BTW, Dale Austin, a reader in jail in Wisconsin sent me Jeffrey Dahmer's address (Columbia Correctional Inst, PO Box 900, Portage WI 53910) All you admirers are free to write him there, but remember, jail+notorious people+mail (often)=trouble.
--> Too Late for Xmas Dept: I got a press release from Violet at Humiligram (PO Box 931091, Hollywood CA 90093). For only $7 you can have your own or a friend's name inserted into a Humiligram. Your friend will be the submissive character in paragraphs like this:
Her glance now returned to (Your Friend's Name) who had finished undressing and was now down on his knees, staring at the ground. His face was vacant and dead, and his slumped shoulders and down turned head exuded shame...
--> From PO Box 674, Ashland OR 97520, comes a leaflet from The Anti-Sex League.
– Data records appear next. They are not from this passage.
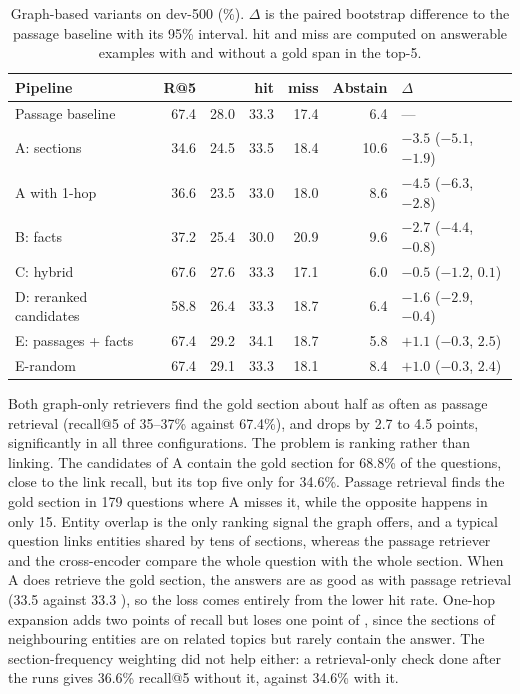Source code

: \begin{table}[ht]
    \centering
    \caption{Graph-based variants on dev-500 (\%). $\Delta$\fone{} is the paired bootstrap
    difference to the passage baseline with its 95\% interval. \fone{} hit and miss are
    computed on answerable examples with and without a gold span in the top-5.}
    \label{tab:kgret:qa}
    \small
    \begin{tabular}{lrrrrrl}
        \toprule
        Pipeline & R@5 & \fone{} & \fone{} hit & \fone{} miss & Abstain & $\Delta$\fone{} \\
        \midrule
        Passage baseline       & 67.4 & 28.0 & 33.3 & 17.4 & 6.4 & --- \\
        A: sections            & 34.6 & 24.5 & 33.5 & 18.4 & 10.6 & $-3.5$ ($-5.1$, $-1.9$) \\
        A with 1-hop           & 36.6 & 23.5 & 33.0 & 18.0 &  8.6 & $-4.5$ ($-6.3$, $-2.8$) \\
        B: facts               & 37.2 & 25.4 & 30.0 & 20.9 &  9.6 & $-2.7$ ($-4.4$, $-0.8$) \\
        C: hybrid              & 67.6 & 27.6 & 33.3 & 17.1 &  6.0 & $-0.5$ ($-1.2$, $0.1$) \\
        D: reranked candidates & 58.8 & 26.4 & 33.3 & 18.7 &  6.4 & $-1.6$ ($-2.9$, $-0.4$) \\
        E: passages + facts    & 67.4 & 29.2 & 34.1 & 18.7 &  5.8 & $+1.1$ ($-0.3$, $2.5$) \\
        E-random               & 67.4 & 29.1 & 33.3 & 18.1 &  8.4 & $+1.0$ ($-0.3$, $2.4$) \\
        \bottomrule
    \end{tabular}
\end{table}

Both graph-only retrievers find the gold section about half as often as passage
retrieval (recall@5 of 35--37\% against 67.4\%), and \fone{} drops by 2.7 to 4.5 points,
significantly in all three configurations. The problem is ranking rather than linking.
The candidates of A contain the gold section for 68.8\% of the questions, close to the
link recall, but its top five only for 34.6\%. Passage retrieval finds the gold section
in 179 questions where A misses it, while the opposite happens in only 15. Entity
overlap is the only ranking signal the graph offers, and a typical question links
entities shared by tens of sections, whereas the passage retriever and the
cross-encoder compare the whole question with the whole section. When A does retrieve
the gold section, the answers are as good as with passage retrieval (33.5 against 33.3
\fone{}), so the loss comes entirely from the lower hit rate. One-hop expansion adds two
points of recall but loses one point of \fone{}, since the sections of neighbouring
entities are on related topics but rarely contain the answer. The section-frequency
weighting did not help either: a retrieval-only check done after the runs gives 36.6\%
recall@5 without it, against 34.6\% with it.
Yep, they're against it-- all of it. In marriage and out. They're leaflet is hilarious. A perfect parodious extension of femino-Christianity:
Some forms of sex are already illegal, but with your help we can do better!...boycott stores that sell condoms, picket churches that allow postmarital (sic!) sex! Help stamp out sexual perversion by stamping out sex!
Funny as a pregnant lesbian.
-->Irony of the month dept: Barbara Jordan sends out a fund-raising letter. In it she brags about financially breaking the Klan with lawsuits. She tells about her support of a campaign to make other organizations pay when their members break the law-- even if these people don't act as part of the association. She's speaking about the activities of The Southern Poverty Law Center. The group's main focus is to financially ruin those they disagree agree with.
This center is also beginning a new organization. This one aimed at children. It's name? The Teaching Tolerance Project. Funny, huh?
--> Hey Jax (Jacquline Prichard), I tried to write you about your zine, but my letter was returned. What's your address?
--> Dept of Unpretentious Creativity: I got a copy of Rhode Islandah zine from Heidi Branton (3138 Olverhuslse Rd NW #126, Olympia WA 98502. If that address is wrong, try 8138). It's an all hand-done perzine that tells about Heidi's life, thoughts, her home state, her favorite local restaurants, her feelings about having the same first name as a famous Hollywood Madam, her adventures trying to sell the zine. It's all very low key, not shocking or confrontational. Almost like a personal letter to anyone who wants to read it. I love to see non-trendy stuff like this. I just wonder what she's doing in Olympia.
--> New definitions dept: The December 28 issue of The Advocate,
"America's National Gay & Lesbian Newsmagazine," has the following quote from author Terry Castle, "In my opening paragraph, I refer to Greta Garbo as a lesbian, despite the fact, as some readers will know, she occasionally had affairs with men as well as women... I think it more meaningful to refer to her as a lesbian."
There are girls who call themselves lesbians even though they fuck guys. That's called a "political lesbian." But what do you call it when you say someone else is a lesbian, even though she fucked guys. Sounds like name-calling and homo-baiting to me. When are these narrow monosexuals gonna realize that there are other ways of living than the stupid little boxes they call sexual identity?